_Exercise goal_
Nothing outside the range below should be printed. Output exactly the lines from the line with "through water supply" to the line with "water utility companies", both included.

(Stored data)
━━━━━━━━━━━━━━━━
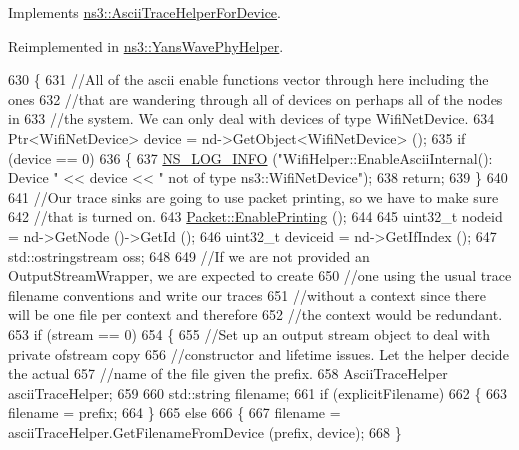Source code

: Implements \hyperlink{classns3_1_1AsciiTraceHelperForDevice_ab0eb42de1633994e75f4a4fd44bc79de}{ns3\+::\+Ascii\+Trace\+Helper\+For\+Device}.



Reimplemented in \hyperlink{classns3_1_1YansWavePhyHelper_ad015eeeabbdf7522d52de94d22fcc207}{ns3\+::\+Yans\+Wave\+Phy\+Helper}.


\begin{DoxyCode}
630 \{
631   \textcolor{comment}{//All of the ascii enable functions vector through here including the ones}
632   \textcolor{comment}{//that are wandering through all of devices on perhaps all of the nodes in}
633   \textcolor{comment}{//the system. We can only deal with devices of type WifiNetDevice.}
634   Ptr<WifiNetDevice> device = nd->GetObject<WifiNetDevice> ();
635   \textcolor{keywordflow}{if} (device == 0)
636     \{
637       \hyperlink{group__logging_gafbd73ee2cf9f26b319f49086d8e860fb}{NS\_LOG\_INFO} (\textcolor{stringliteral}{"WifiHelper::EnableAsciiInternal(): Device "} << device << \textcolor{stringliteral}{" not of type
       ns3::WifiNetDevice"});
638       \textcolor{keywordflow}{return};
639     \}
640 
641   \textcolor{comment}{//Our trace sinks are going to use packet printing, so we have to make sure}
642   \textcolor{comment}{//that is turned on.}
643   \hyperlink{classns3_1_1Packet_ae17c0cd8e63e83df3c9273801e3d5d7f}{Packet::EnablePrinting} ();
644 
645   uint32\_t nodeid = nd->GetNode ()->GetId ();
646   uint32\_t deviceid = nd->GetIfIndex ();
647   std::ostringstream oss;
648 
649   \textcolor{comment}{//If we are not provided an OutputStreamWrapper, we are expected to create}
650   \textcolor{comment}{//one using the usual trace filename conventions and write our traces}
651   \textcolor{comment}{//without a context since there will be one file per context and therefore}
652   \textcolor{comment}{//the context would be redundant.}
653   \textcolor{keywordflow}{if} (stream == 0)
654     \{
655       \textcolor{comment}{//Set up an output stream object to deal with private ofstream copy}
656       \textcolor{comment}{//constructor and lifetime issues. Let the helper decide the actual}
657       \textcolor{comment}{//name of the file given the prefix.}
658       AsciiTraceHelper asciiTraceHelper;
659 
660       std::string filename;
661       \textcolor{keywordflow}{if} (explicitFilename)
662         \{
663           filename = prefix;
664         \}
665       \textcolor{keywordflow}{else}
666         \{
667           filename = asciiTraceHelper.GetFilenameFromDevice (prefix, device);
668         \}

\end{DoxyCode}
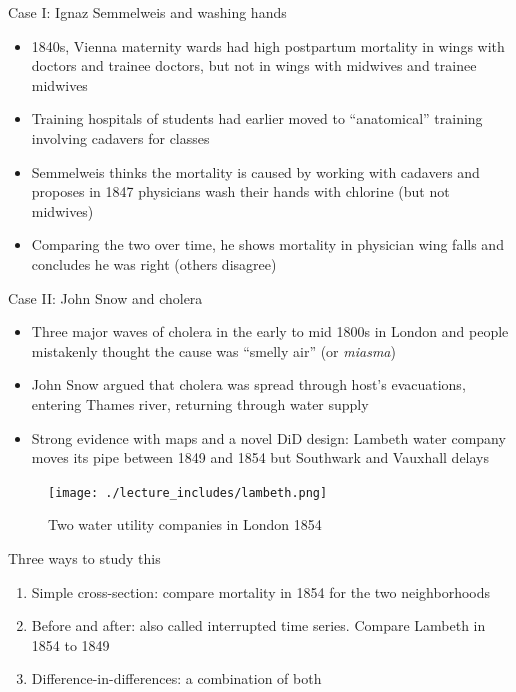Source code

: \documentclass{beamer}
\begin{document}
\begin{frame}{Case I: Ignaz Semmelweis and washing hands}

\begin{itemize}
\item 1840s, Vienna maternity wards had high postpartum mortality in wings with doctors and trainee doctors, but not in wings with midwives and trainee midwives
\item Training hospitals of students had earlier moved to ``anatomical'' training involving cadavers for classes
\item Semmelweis thinks the mortality is caused by working with cadavers and proposes in 1847 physicians wash their hands with chlorine (but not midwives)
\item Comparing the two over time, he shows mortality in physician wing falls and concludes he was right (others disagree)
\end{itemize}

\end{frame}




\begin{frame}{Case II: John Snow and cholera}

\begin{itemize}
\item Three major waves of cholera in the early to mid 1800s in London and people mistakenly thought the cause was ``smelly air'' (or \emph{miasma})
\item John Snow argued that cholera was spread through host's evacuations, entering Thames river, returning through water supply
\item Strong evidence with maps and a novel DiD design: Lambeth water company moves its pipe between 1849 and 1854 but Southwark and Vauxhall delays
\end{itemize}

\end{frame}


\begin{frame}

	\begin{figure}
	\caption{Two water utility companies in London 1854}
	\texttt{[image: ./lecture\_includes/lambeth.png]}
	\end{figure}


\end{frame}


\begin{frame}{Three ways to study this}

\begin{enumerate}
\item Simple cross-section: compare mortality in 1854 for the two neighborhoods
\item Before and after: also called interrupted time series. Compare Lambeth in 1854 to 1849
\item Difference-in-differences: a combination of both
\end{enumerate}

\end{frame}
\end{document}
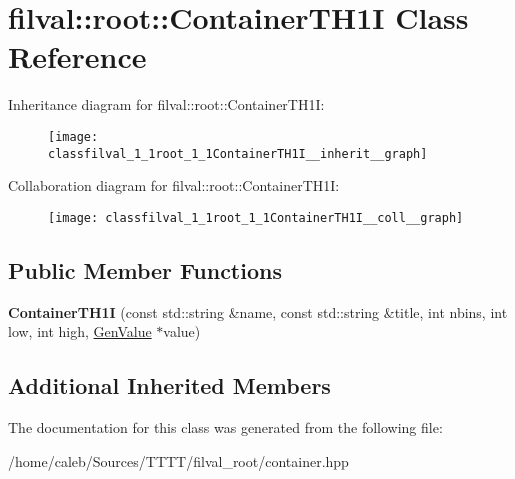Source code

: \hypertarget{classfilval_1_1root_1_1ContainerTH1I}{}\section{filval\+:\+:root\+:\+:Container\+T\+H1I Class Reference}
\label{classfilval_1_1root_1_1ContainerTH1I}


Inheritance diagram for filval\+:\+:root\+:\+:Container\+T\+H1I\+:
\nopagebreak
\begin{figure}[H]
\begin{center}
\leavevmode
\texttt{[image: classfilval\_1\_1root\_1\_1ContainerTH1I\_\_inherit\_\_graph]}
\end{center}
\end{figure}


Collaboration diagram for filval\+:\+:root\+:\+:Container\+T\+H1I\+:
\nopagebreak
\begin{figure}[H]
\begin{center}
\leavevmode
\texttt{[image: classfilval\_1\_1root\_1\_1ContainerTH1I\_\_coll\_\_graph]}
\end{center}
\end{figure}
\subsection*{Public Member Functions}
\begin{DoxyCompactItemize}
\item 
\hypertarget{classfilval_1_1root_1_1ContainerTH1I_ae0ffd1cceb726c21a1593bfea5a8f566}{}\label{classfilval_1_1root_1_1ContainerTH1I_ae0ffd1cceb726c21a1593bfea5a8f566} 
{\bfseries Container\+T\+H1I} (const std\+::string \&name, const std\+::string \&title, int nbins, int low, int high, \hyperlink{classfilval_1_1GenValue}{Gen\+Value} $\ast$value)
\end{DoxyCompactItemize}
\subsection*{Additional Inherited Members}


The documentation for this class was generated from the following file\+:\begin{DoxyCompactItemize}
\item 
/home/caleb/\+Sources/\+T\+T\+T\+T/filval\+\_\+root/container.\+hpp\end{DoxyCompactItemize}
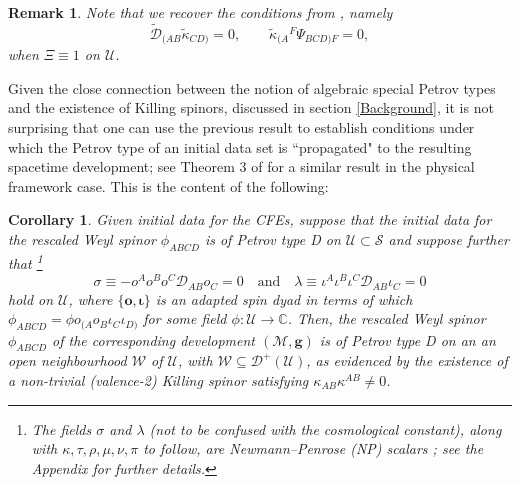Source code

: \documentclass[10pt,a4paper]{article}
\theoremstyle{plain}
\newtheorem{corollary}{Corollary}
\newtheorem{remark}{Remark}
\def\bmg{{\bm g}}
\def\bmo{{\bm o}}
\begin{document}
\begin{remark}{\em 
Note that we recover the conditions from \cite{BaeVal10a}, namely
\[\tilde{\mathcal{D}}_{(AB}\tilde{\kappa}_{CD)}=0, \qquad \tilde{\kappa}_{(A}{}^F
\Psi_{BCD)F}=0, \] when $\Xi\equiv 1$ on $\mathcal{U}$.  }
\end{remark}
Given the close connection between the notion of algebraic special Petrov types
and the existence of Killing spinors, discussed in section
\ref{Background}, it is not surprising that one can use the previous
result to establish conditions under which the Petrov type of an
initial data set is ``propagated" to the resulting spacetime
development; see Theorem 3 of \cite{GarVal08c} for a similar result in
the physical framework case. This is the content of the following:

\begin{corollary}\label{Corollary:PetrovPropagation}
  Given initial data for the CFEs, suppose that the initial data for the rescaled Weyl spinor
  $\phi_{ABCD}$ is of Petrov type D on $\mathcal{U}\subset\mathcal{S}$
  and suppose further that
  \footnote{The fields $\sigma$ and $\lambda$ (not to be confused with
  the cosmological constant), along with $\kappa, \tau, \rho, \mu,
  \nu, \pi$ to follow, are Newmann--Penrose (NP) scalars
  \cite{PenRin84, PenRin86}; see the Appendix for further details.}
\begin{equation} 
\sigma\equiv - o^A o^B o^C\mathcal{D}_{AB}o_C=0 \quad \text{and}\quad
\lambda\equiv
\iota^A\iota^B\iota^C\mathcal{D}_{AB}\iota_C=0\label{ShearConditions}
\end{equation}
hold on $\mathcal{U}$, where $\lbrace \bmo, \bm\iota\rbrace$ is an
adapted spin dyad in terms of which $\phi_{ABCD}=\phi
o_{(A}o_B\iota_C\iota_{D)}$ for some field $\phi:\mathcal{U}\rightarrow\mathbb{C}$.  Then, the rescaled
Weyl spinor $\phi_{ABCD}$ of the corresponding development $(\mathcal{M},\bmg)$ 
is of Petrov type D on an an open neighbourhood $\mathcal{W}$ of
$\mathcal{U}$, with $\mathcal{W}\subseteq\mathcal{D}^+(\mathcal{U})$, as evidenced by the
existence of a non-trivial (valence-2) Killing spinor satisfying
$\kappa_{AB}\kappa^{AB}\neq 0$.
\end{corollary}
\end{document}
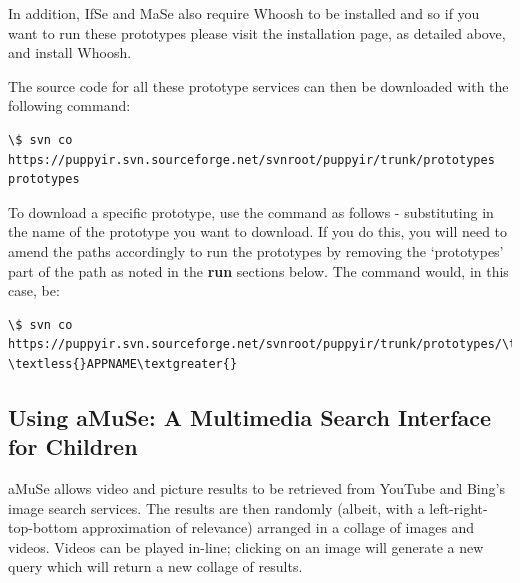 \documentclass[letterpaper,10pt,english]{sphinxmanual}
\begin{document}
In addition, IfSe and MaSe also require Whoosh to be installed and so if you want to run these prototypes please visit the installation page, as detailed above, and install Whoosh.

The source code for all these prototype services can then be downloaded with the following command:

\begin{Verbatim}[commandchars=\\\{\}]
\$ svn co https://puppyir.svn.sourceforge.net/svnroot/puppyir/trunk/prototypes prototypes
\end{Verbatim}

To download a specific prototype, use the command as follows - substituting in the name of the prototype you want to download. If you do this, you will need to amend the paths accordingly to run the prototypes by removing the `prototypes' part of the path as noted in the \textbf{run} sections below. The command would, in this case, be:

\begin{Verbatim}[commandchars=\\\{\}]
\$ svn co https://puppyir.svn.sourceforge.net/svnroot/puppyir/trunk/prototypes/\textless{}APPNAME\textgreater{} \textless{}APPNAME\textgreater{}
\end{Verbatim}


\subsection{Using aMuSe: A Multimedia Search Interface for Children}
\label{prototypes:using-amuse-a-multimedia-search-interface-for-children}
aMuSe allows video and picture results to be retrieved from YouTube and Bing's image search services. The results are then randomly (albeit, with a left-right-top-bottom approximation of relevance) arranged in a collage of images and videos. Videos can be played in-line; clicking on an image will generate a new query which will return a new collage of results.
\end{document}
━━━━━━━━━━━━━━━━
_Result of the task_
\item John Snow argued that cholera was spread through host's evacuations, entering Thames river, returning through water supply
\item Strong evidence with maps and a novel DiD design: Lambeth water company moves its pipe between 1849 and 1854 but Southwark and Vauxhall delays
\end{itemize}

\end{frame}


\begin{frame}

	\begin{figure}
	\caption{Two water utility companies in London 1854}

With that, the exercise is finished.